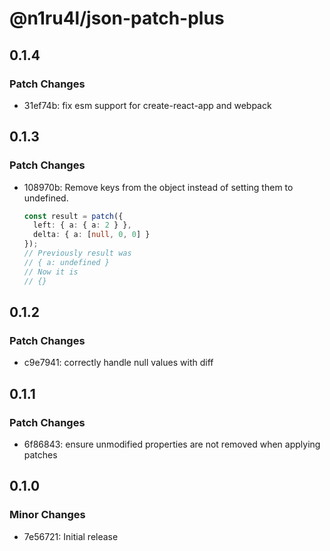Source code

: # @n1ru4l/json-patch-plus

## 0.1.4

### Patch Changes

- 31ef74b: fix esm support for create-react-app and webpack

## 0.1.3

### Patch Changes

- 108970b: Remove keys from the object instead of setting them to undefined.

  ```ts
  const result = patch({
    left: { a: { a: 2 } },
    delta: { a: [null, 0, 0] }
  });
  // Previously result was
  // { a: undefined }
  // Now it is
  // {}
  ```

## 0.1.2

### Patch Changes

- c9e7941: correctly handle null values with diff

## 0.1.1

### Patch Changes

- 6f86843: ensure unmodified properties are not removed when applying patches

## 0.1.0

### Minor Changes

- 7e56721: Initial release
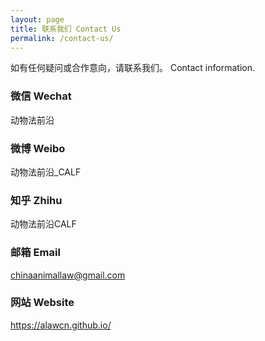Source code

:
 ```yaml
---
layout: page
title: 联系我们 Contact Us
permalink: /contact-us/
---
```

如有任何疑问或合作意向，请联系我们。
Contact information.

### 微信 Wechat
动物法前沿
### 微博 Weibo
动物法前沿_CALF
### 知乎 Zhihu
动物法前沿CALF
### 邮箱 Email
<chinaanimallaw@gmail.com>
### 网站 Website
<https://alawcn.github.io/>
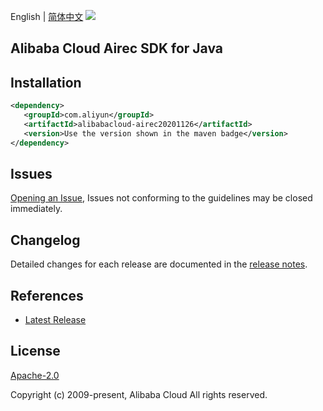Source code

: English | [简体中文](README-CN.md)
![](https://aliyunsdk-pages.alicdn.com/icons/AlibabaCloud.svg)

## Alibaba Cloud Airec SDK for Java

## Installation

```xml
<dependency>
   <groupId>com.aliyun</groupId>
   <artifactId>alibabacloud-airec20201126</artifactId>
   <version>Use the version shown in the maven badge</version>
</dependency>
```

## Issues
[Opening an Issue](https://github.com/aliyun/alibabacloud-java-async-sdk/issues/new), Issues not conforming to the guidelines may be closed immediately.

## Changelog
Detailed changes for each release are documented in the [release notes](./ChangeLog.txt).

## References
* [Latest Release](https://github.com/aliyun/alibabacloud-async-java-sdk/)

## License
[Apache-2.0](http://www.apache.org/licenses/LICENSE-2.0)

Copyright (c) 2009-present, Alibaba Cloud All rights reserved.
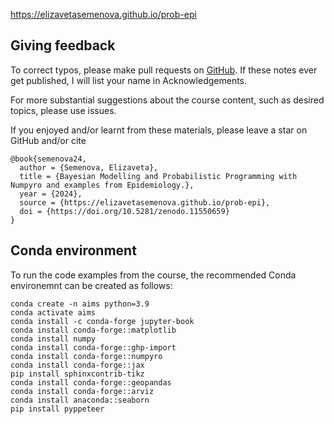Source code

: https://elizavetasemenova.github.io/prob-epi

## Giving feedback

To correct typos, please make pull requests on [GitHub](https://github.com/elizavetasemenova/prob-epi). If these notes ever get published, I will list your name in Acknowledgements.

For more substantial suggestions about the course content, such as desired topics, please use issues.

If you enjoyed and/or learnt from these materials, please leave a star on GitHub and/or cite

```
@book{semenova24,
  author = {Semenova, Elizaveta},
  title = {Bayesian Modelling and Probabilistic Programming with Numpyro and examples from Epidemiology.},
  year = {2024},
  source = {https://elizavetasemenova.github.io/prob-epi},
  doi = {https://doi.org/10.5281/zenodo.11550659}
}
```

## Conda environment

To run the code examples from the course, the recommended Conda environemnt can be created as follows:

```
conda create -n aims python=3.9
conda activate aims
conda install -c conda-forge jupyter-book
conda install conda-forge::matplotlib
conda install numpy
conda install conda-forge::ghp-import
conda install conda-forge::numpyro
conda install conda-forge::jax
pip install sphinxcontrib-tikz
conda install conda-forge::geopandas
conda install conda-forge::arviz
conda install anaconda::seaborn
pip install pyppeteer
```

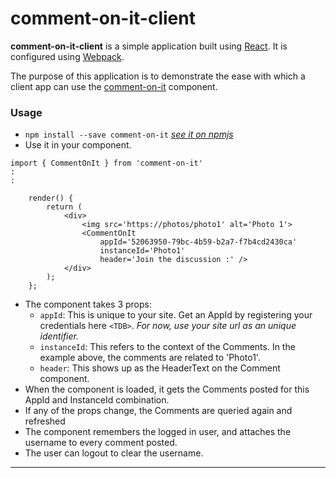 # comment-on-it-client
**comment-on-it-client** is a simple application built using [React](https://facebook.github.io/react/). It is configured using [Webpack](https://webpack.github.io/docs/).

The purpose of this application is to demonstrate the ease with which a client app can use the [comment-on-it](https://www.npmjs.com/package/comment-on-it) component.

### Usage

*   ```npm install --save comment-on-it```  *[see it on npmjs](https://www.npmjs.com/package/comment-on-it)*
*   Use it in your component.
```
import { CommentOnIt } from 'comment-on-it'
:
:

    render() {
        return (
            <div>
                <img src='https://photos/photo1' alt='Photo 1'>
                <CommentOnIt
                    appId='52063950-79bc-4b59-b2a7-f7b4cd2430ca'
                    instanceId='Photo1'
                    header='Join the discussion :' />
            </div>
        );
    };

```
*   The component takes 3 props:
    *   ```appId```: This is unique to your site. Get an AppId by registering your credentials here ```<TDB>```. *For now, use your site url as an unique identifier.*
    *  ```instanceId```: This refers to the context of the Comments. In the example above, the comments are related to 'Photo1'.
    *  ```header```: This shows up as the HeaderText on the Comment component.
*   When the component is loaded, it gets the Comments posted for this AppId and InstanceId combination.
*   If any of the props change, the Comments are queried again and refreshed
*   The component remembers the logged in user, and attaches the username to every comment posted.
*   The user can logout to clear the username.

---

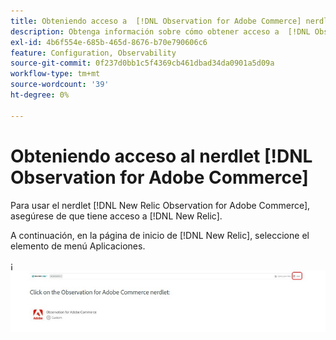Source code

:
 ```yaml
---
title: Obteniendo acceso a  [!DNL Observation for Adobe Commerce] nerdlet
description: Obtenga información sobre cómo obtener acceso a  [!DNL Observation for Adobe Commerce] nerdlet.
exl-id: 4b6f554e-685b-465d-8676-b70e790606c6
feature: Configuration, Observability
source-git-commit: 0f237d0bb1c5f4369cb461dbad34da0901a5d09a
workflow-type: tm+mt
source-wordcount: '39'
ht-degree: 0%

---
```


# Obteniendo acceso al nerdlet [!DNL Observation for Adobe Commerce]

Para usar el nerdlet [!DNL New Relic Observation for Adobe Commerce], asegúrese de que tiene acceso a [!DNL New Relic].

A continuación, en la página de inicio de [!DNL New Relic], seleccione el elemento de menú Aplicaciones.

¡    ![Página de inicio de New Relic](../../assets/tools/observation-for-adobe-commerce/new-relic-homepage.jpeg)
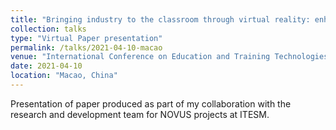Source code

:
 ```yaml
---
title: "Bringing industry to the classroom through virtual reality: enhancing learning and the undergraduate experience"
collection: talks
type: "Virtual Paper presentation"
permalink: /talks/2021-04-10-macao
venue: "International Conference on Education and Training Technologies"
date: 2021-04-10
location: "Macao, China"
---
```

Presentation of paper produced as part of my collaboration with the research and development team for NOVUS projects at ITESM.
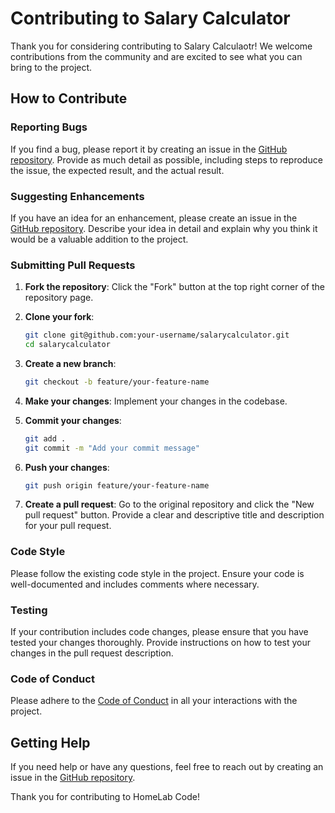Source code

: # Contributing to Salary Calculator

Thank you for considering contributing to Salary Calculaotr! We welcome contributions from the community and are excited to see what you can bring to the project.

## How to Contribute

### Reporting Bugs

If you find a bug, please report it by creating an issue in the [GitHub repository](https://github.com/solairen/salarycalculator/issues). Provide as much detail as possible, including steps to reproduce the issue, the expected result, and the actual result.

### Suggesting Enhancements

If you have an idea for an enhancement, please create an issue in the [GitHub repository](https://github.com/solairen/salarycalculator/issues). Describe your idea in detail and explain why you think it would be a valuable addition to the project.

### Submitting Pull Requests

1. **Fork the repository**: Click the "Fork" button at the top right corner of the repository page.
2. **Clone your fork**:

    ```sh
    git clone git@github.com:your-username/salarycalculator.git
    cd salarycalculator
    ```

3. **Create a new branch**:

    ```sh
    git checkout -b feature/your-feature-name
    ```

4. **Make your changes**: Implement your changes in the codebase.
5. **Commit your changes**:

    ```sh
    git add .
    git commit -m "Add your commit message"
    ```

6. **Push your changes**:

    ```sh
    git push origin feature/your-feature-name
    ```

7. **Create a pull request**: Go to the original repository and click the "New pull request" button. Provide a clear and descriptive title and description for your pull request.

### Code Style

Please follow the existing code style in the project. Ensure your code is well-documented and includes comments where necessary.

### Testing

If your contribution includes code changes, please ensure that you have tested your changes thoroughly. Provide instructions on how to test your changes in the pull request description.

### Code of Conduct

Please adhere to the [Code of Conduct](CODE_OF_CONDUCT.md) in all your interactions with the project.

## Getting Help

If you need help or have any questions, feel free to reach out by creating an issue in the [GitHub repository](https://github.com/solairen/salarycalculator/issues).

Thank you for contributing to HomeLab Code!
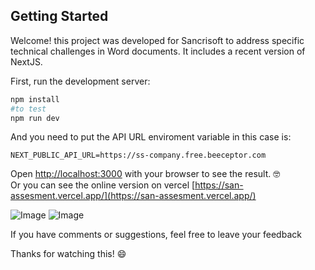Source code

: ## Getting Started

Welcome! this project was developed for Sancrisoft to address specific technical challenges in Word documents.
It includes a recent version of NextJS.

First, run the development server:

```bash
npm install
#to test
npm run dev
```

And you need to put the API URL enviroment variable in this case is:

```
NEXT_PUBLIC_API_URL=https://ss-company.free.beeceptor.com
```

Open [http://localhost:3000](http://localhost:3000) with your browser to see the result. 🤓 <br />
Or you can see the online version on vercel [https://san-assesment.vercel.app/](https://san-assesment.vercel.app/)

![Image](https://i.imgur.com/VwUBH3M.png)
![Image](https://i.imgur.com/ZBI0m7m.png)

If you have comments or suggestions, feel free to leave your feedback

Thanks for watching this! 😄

•••••

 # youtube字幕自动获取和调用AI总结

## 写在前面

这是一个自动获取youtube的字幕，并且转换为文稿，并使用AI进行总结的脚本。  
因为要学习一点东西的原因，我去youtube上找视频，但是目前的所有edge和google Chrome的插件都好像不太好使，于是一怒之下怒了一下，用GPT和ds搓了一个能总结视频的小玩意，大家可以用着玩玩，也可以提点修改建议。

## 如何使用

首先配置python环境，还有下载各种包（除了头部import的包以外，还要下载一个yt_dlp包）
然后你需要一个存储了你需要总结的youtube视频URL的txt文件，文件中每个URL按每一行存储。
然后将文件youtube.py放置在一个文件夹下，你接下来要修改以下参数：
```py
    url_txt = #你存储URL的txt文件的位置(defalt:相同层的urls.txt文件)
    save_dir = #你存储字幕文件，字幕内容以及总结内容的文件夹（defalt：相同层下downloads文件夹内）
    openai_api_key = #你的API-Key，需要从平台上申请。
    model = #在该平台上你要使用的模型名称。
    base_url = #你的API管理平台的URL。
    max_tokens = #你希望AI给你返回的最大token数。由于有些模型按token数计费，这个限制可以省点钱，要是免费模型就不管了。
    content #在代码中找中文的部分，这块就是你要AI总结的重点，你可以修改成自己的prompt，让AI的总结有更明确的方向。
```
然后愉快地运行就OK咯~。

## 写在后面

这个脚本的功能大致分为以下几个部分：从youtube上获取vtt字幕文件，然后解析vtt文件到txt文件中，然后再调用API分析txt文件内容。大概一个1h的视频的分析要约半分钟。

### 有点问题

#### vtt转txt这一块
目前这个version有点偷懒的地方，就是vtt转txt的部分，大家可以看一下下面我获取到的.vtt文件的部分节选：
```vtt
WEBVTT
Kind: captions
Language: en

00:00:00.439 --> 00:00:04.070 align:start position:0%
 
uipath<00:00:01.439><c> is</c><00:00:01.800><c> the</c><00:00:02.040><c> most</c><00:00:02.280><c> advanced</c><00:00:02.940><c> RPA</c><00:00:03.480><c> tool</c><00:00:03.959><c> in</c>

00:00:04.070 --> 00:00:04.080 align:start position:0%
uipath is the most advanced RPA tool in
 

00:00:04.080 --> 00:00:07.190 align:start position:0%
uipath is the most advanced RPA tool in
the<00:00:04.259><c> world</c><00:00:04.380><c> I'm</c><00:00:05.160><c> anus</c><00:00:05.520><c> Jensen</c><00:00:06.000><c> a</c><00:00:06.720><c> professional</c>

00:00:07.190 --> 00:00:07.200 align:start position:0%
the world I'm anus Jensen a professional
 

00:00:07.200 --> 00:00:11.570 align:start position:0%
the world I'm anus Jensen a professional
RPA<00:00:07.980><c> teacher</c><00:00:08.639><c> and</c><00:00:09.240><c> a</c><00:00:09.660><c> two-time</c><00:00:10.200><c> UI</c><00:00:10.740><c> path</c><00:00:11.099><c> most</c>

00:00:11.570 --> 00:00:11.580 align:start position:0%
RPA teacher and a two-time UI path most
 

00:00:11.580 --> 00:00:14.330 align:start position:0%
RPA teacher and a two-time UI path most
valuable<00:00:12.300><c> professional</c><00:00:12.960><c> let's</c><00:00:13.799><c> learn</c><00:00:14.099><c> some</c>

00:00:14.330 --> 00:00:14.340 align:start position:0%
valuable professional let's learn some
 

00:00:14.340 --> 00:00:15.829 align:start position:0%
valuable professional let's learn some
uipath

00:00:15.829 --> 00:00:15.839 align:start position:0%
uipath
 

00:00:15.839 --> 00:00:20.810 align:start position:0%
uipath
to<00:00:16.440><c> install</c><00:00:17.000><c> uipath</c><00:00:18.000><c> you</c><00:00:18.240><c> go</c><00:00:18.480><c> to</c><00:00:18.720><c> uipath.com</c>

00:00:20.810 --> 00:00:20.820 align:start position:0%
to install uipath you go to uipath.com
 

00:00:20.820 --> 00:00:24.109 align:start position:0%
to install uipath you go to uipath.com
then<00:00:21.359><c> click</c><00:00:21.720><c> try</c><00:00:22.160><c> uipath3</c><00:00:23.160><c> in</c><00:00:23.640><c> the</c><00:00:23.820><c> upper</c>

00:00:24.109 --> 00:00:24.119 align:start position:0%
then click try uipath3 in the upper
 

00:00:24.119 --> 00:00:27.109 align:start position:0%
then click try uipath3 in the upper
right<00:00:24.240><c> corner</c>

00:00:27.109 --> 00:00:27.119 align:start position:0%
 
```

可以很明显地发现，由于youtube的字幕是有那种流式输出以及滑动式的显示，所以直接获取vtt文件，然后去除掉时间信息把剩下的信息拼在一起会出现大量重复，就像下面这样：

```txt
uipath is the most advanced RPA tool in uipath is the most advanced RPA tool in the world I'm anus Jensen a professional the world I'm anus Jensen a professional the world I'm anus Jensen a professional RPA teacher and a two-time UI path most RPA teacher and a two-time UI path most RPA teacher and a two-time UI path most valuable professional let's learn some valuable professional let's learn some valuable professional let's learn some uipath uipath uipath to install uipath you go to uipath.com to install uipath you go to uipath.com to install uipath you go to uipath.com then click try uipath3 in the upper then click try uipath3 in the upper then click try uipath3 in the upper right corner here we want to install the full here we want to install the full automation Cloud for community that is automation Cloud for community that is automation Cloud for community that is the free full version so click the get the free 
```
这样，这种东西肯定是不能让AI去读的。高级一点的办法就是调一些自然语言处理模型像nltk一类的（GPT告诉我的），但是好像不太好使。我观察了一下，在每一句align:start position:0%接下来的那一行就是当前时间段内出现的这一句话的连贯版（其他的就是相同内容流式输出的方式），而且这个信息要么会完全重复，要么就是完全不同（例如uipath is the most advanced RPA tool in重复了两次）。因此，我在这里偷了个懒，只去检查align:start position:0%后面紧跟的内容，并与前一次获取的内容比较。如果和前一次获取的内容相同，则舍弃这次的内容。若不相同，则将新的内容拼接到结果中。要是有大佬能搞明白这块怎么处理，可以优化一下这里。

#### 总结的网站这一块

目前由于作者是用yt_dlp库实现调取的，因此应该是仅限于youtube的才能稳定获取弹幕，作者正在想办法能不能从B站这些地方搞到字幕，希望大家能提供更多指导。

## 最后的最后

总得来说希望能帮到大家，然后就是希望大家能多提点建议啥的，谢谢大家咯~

•••••

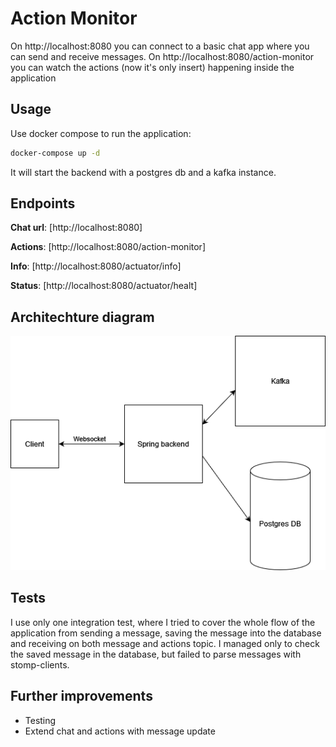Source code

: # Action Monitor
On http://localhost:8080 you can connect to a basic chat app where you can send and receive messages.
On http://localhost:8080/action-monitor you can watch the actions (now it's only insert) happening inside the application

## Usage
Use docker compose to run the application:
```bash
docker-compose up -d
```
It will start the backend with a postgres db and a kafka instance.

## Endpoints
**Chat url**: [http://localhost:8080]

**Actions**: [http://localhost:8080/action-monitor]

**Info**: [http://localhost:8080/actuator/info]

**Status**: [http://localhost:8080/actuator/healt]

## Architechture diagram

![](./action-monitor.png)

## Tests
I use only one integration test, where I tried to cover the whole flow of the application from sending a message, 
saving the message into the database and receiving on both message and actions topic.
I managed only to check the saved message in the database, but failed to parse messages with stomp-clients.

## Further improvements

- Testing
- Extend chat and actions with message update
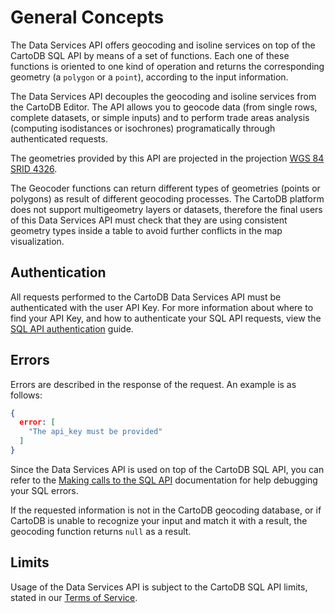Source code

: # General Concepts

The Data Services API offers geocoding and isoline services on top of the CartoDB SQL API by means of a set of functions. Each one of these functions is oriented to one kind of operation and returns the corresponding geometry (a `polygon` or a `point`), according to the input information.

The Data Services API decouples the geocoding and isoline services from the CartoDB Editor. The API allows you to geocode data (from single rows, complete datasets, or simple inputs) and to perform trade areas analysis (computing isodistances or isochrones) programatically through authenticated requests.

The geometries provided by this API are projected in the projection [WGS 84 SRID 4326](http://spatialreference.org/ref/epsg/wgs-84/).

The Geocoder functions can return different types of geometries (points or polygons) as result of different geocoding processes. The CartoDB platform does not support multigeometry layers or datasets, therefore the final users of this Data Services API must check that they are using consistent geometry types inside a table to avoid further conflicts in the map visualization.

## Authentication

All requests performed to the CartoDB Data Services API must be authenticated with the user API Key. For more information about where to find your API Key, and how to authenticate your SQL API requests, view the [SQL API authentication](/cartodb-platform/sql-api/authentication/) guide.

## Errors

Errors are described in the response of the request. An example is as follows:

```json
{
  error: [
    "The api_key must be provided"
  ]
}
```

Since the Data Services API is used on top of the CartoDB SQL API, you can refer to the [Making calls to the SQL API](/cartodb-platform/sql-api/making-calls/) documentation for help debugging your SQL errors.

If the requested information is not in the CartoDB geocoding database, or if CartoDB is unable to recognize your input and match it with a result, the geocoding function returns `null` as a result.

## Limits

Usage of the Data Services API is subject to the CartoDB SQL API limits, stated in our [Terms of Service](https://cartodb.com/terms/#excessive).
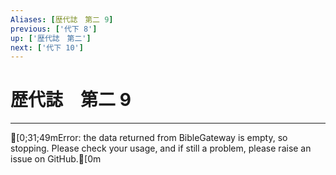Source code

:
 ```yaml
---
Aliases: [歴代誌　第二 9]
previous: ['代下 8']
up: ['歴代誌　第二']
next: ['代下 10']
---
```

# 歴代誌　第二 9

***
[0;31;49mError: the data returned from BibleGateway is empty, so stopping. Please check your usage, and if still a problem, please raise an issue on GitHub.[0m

•••••

→ **The task**
Of the records above, print only the lines from the one containing "inicio de New" through the one containing "to Salary Calculator", inclusive and unaltered, leaving out pictures.

→ **Your solution**
¡    ![Página de inicio de New Relic](../../assets/tools/observation-for-adobe-commerce/new-relic-homepage.jpeg)
Source code

:
 ```yaml
---
title: "Bringing industry to the classroom through virtual reality: enhancing learning and the undergraduate experience"
collection: talks
type: "Virtual Paper presentation"
permalink: /talks/2021-04-10-macao
venue: "International Conference on Education and Training Technologies"
date: 2021-04-10
location: "Macao, China"
---
```

Presentation of paper produced as part of my collaboration with the research and development team for NOVUS projects at ITESM.
Source code

: # Contributing to Salary Calculator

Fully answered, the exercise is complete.